I don't know what I'm looking for in the old barn. One corner is a bicycle graveyard, so international with its Olmo and Fuji road bikes from the late 80's, so heartbreaking to see cannibalized children's first two-wheelers, Batman stickers and training wheels, still half-hanging on, as if a father could freeze frame that Christmas Eve he spent assembling his son's first bike, or a sparkling pink Barbie 16-inch-wheeler with glitter-seat, a daughter's name Sarah in gold, faded handlebar streamers in pink and purple. This is a place of worship, a time machine from war to peace to life to war again.


I enter it only with my ten-year-old grandson, who does not question my choice of a slightly chipped KRAFT-BLUE Homer Laughlin 1930's creamer, nor my fascination with a rusty 525M Perfection Kerosene heater, or a book in German, copyright 1933, inscribed "Dir liebe Rosa, Ostern 1942, Tante Lena". I also enter it with my son-in-law, whose parents found each other somewhere in Canada after harrowing escapes from Hitler's brainwashing. In order to take the kerosene heater for my rust garden, I politely turn down the offer of a stainless steel bedpan cleaner which still works, but take parts of the cow-milking machine with the half promise I will care for it. Mostly, I go to this barn of memories alone.

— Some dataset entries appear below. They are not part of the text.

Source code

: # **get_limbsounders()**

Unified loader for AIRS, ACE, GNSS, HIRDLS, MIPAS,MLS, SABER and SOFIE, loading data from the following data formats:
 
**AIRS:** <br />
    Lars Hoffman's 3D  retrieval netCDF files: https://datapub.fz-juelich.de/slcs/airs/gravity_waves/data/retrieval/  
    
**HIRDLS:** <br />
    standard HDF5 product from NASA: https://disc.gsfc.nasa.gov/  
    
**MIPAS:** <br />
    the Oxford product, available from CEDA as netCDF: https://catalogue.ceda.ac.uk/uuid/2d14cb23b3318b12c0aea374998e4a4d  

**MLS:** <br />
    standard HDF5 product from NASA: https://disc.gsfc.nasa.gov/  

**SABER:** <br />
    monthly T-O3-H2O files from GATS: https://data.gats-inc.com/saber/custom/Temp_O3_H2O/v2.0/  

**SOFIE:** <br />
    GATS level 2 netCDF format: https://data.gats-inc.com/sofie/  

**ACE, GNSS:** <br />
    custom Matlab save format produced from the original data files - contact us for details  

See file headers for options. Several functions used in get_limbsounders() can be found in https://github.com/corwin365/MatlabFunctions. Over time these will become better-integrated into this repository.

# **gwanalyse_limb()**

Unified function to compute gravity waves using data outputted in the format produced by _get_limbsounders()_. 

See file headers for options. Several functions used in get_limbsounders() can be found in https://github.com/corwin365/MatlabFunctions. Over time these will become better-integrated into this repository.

All of this is symbolic, on some level. I learned how to milk cows using this device from my son-in-law's father. I learned how to shoulder cows at 17, in my patched and metal-studded bell bottomed blue jeans, my yellow shirt with a large star on the front, bra-less, and wearing construction worker boots that eventually smelled to high German heaven. One requirement of living and working there was that I attend church, which at the time was unheated and everything was said, read, and sung in German. I was there when my son-in-law was not baptized, but dedicated to the Lord. Little did any of us know what time would bring, as he screamed in his mother's arms.


Coming from a Roman Catholic background, I was accustomed to church attendance not making much sense, although I can still recite most prayers and congregational responses in Latin. And oddly, it was I who insisted my father be buried holding his altar boy prayer book, so Latin-tattered and small in his large, dead hands. In his mathematician's mind, Latin made sense, as did Gaelic from his parents, and Japanese from his World War II counter-intelligence training.


Today I will go back to the barn again, as a grandmother, my ten-year-old accomplice off for a hockey weekend, my daughter and her husband with him. My sons will accompany me and I will sneak off to the barn alone, bringing back not only relics from my past but carefully chosen items from the accumulation of unwanted memories, boxes of rust, carefully sorted and saved because not that long ago so much was lost. So much was lost.